Myth #4. Greater patient involvement
Digitalization is a key to the democratization of healthcare, claims Eric Topol in the book “The Patient Will See You Now.” According to Topol, easier access to information means that patients are better informed, and medical knowledge is no longer reserved exclusively for doctors. Emerging technologies, such as smartwatches measuring health parameters and fitness apps, provide better insights into health, making it easier to make decisions about one’s well-being. Each of us becomes a conscious architect of our own health.

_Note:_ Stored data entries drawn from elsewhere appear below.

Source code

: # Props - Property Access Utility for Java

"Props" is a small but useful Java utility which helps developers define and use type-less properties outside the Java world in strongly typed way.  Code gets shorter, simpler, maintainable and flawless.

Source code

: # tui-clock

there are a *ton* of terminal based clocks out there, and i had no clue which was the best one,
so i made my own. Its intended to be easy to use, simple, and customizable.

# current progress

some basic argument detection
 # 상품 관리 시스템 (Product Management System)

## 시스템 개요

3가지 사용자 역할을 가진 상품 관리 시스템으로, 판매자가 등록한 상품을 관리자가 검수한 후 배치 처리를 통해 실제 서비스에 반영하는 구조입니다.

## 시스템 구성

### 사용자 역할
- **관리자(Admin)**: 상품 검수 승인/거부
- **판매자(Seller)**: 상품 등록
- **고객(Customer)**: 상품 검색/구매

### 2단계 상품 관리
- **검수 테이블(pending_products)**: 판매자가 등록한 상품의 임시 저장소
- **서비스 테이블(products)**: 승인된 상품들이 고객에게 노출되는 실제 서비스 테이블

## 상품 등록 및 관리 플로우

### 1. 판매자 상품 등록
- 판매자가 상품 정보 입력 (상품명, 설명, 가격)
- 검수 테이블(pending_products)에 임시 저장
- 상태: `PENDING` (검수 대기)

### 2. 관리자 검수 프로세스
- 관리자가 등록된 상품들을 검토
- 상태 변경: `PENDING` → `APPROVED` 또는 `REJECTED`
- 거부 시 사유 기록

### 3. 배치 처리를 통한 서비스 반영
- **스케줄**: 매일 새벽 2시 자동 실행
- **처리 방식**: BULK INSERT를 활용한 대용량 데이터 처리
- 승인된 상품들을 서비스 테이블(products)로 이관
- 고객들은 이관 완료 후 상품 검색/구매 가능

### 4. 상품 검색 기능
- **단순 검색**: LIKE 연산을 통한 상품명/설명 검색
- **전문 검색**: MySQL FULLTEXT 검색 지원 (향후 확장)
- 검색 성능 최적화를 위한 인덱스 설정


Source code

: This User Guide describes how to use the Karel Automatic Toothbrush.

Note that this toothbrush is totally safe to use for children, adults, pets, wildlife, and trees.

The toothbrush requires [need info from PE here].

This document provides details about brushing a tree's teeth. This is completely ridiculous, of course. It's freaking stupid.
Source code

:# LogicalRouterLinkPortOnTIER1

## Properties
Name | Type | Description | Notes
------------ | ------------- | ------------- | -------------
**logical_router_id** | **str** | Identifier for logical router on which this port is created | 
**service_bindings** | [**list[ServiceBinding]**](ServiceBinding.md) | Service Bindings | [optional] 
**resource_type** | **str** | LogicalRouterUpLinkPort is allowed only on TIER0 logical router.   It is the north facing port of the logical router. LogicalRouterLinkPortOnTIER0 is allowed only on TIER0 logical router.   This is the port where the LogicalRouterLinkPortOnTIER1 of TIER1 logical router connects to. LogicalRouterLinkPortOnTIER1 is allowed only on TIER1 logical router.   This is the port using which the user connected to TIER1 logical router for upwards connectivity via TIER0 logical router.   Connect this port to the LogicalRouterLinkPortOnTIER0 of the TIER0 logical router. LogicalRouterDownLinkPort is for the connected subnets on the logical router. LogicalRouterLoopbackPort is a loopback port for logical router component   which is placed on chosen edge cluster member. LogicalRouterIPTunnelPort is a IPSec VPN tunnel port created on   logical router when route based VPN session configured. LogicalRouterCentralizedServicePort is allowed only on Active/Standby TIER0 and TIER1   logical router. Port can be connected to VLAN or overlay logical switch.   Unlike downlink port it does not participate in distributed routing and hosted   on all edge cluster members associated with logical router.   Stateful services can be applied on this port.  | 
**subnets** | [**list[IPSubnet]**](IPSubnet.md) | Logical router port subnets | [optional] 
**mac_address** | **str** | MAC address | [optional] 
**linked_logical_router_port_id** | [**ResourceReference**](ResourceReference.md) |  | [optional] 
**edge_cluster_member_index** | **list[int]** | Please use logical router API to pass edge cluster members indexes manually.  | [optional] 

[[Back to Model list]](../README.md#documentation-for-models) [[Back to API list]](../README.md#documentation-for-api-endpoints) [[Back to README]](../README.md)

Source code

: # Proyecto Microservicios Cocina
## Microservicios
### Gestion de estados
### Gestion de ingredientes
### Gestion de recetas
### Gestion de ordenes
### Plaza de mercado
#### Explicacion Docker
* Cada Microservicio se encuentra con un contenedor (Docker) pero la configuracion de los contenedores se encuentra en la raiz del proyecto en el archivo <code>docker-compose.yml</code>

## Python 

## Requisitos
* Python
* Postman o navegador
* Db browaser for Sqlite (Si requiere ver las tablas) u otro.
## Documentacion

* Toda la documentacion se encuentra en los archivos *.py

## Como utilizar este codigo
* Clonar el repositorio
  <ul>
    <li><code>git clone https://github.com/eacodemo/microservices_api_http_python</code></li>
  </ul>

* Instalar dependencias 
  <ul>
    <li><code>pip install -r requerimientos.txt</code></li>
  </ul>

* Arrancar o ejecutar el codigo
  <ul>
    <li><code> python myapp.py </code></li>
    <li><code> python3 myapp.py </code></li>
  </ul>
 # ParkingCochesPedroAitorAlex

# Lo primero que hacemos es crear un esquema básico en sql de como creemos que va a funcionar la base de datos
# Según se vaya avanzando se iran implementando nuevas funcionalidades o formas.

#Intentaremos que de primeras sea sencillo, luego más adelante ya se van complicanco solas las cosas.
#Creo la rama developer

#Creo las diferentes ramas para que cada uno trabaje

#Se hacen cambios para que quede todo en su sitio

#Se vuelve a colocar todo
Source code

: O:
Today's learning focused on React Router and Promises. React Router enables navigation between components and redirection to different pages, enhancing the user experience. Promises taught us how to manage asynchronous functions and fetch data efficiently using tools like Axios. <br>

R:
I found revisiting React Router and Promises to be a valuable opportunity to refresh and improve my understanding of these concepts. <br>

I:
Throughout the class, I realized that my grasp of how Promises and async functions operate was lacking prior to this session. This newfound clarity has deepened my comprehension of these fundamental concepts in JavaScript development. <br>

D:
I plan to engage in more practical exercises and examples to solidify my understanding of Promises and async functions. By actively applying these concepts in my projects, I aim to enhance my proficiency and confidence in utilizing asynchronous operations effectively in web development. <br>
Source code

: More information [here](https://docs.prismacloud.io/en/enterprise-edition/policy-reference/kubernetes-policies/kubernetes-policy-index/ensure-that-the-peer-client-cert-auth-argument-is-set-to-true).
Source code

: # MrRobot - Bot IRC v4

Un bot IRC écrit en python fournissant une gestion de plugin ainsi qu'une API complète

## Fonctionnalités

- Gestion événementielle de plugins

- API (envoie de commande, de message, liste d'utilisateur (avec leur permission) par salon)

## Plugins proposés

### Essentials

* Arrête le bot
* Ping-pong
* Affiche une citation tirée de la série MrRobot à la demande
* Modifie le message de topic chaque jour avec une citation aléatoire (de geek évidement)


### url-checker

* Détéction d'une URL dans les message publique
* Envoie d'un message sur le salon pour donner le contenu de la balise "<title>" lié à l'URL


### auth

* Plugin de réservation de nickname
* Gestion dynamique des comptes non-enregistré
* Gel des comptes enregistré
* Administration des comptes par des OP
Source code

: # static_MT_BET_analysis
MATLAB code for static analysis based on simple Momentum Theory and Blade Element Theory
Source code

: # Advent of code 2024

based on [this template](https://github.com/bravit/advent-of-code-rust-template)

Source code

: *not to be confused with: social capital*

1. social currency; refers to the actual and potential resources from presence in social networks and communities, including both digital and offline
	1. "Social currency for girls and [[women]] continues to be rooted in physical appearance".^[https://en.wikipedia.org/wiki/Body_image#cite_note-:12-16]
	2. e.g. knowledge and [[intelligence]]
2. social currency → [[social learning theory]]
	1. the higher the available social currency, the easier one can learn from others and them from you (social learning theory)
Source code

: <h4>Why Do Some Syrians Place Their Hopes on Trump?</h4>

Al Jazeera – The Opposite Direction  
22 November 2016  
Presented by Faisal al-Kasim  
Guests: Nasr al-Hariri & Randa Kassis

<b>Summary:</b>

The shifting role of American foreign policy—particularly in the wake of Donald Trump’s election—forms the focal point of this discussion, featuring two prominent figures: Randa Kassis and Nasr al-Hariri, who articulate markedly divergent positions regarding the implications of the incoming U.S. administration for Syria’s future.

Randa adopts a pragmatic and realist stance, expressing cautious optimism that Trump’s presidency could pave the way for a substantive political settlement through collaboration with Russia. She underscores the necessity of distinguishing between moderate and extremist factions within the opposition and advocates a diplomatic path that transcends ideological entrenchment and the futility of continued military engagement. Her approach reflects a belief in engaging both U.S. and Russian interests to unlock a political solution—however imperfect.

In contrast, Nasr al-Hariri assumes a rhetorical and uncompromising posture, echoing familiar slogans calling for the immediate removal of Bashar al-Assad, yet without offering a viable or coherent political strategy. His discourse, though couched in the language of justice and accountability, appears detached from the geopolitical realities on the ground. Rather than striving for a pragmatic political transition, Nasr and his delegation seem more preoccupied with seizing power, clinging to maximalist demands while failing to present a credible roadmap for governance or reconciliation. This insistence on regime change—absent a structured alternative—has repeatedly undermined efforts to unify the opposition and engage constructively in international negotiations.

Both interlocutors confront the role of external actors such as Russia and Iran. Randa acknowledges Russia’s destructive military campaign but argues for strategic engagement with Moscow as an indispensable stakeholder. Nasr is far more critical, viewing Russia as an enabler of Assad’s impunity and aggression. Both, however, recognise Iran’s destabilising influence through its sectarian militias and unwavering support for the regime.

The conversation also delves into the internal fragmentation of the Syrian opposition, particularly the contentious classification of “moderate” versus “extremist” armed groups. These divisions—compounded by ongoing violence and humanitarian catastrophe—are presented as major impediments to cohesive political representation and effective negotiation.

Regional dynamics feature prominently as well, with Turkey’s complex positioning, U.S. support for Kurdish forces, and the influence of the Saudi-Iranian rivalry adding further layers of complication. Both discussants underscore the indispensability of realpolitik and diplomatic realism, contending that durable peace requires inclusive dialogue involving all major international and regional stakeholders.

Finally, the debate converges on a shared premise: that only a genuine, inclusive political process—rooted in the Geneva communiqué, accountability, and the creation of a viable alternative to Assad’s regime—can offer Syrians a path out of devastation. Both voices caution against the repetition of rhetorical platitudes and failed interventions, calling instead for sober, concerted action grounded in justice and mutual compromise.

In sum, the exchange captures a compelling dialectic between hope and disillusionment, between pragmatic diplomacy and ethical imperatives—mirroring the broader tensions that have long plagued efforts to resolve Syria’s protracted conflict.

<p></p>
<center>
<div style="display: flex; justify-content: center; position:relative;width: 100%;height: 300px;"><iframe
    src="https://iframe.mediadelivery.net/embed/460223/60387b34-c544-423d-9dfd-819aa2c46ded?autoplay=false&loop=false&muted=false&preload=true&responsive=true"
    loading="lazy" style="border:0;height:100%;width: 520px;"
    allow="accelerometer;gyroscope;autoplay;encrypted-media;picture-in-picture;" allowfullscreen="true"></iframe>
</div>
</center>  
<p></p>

However, this has nothing to do with democratization. As for now, only a small fraction of people can benefit from what technologies offer, and new digital inequalities arise. Besides, the degree of involvement in taking care of one’s own health (an active or passive role) depends on many determinants: living environment, education, economic and social status, housing, culture. In other words: Giving a smart fitness band to citizens in financial hardship will not improve their health overnight.
What can we do about it?
Instead of using digital technologies’ real powers, we focus on utopian dreams about digital as a solution for all problems. Undoubtedly, healthcare can become more efficient, patient-oriented, precise, and individualized by implementing digital solutions only if the healthcare economy will be upgraded. Adding technology to the old “status-quo” will make the existing systems similarly inefficient but more expensive.
We can’t just add technologies to what we have now, expecting a substantial change. The movie from Apple and Microsoft is a result of just this kind of old technology-driven approach. Even online consultations in the present form are only digitalized in-office visits. They do not offer extra value and therefore are often seen as a worse substitute.
We need a paradigm change towards a new model of healthcare in a digital era.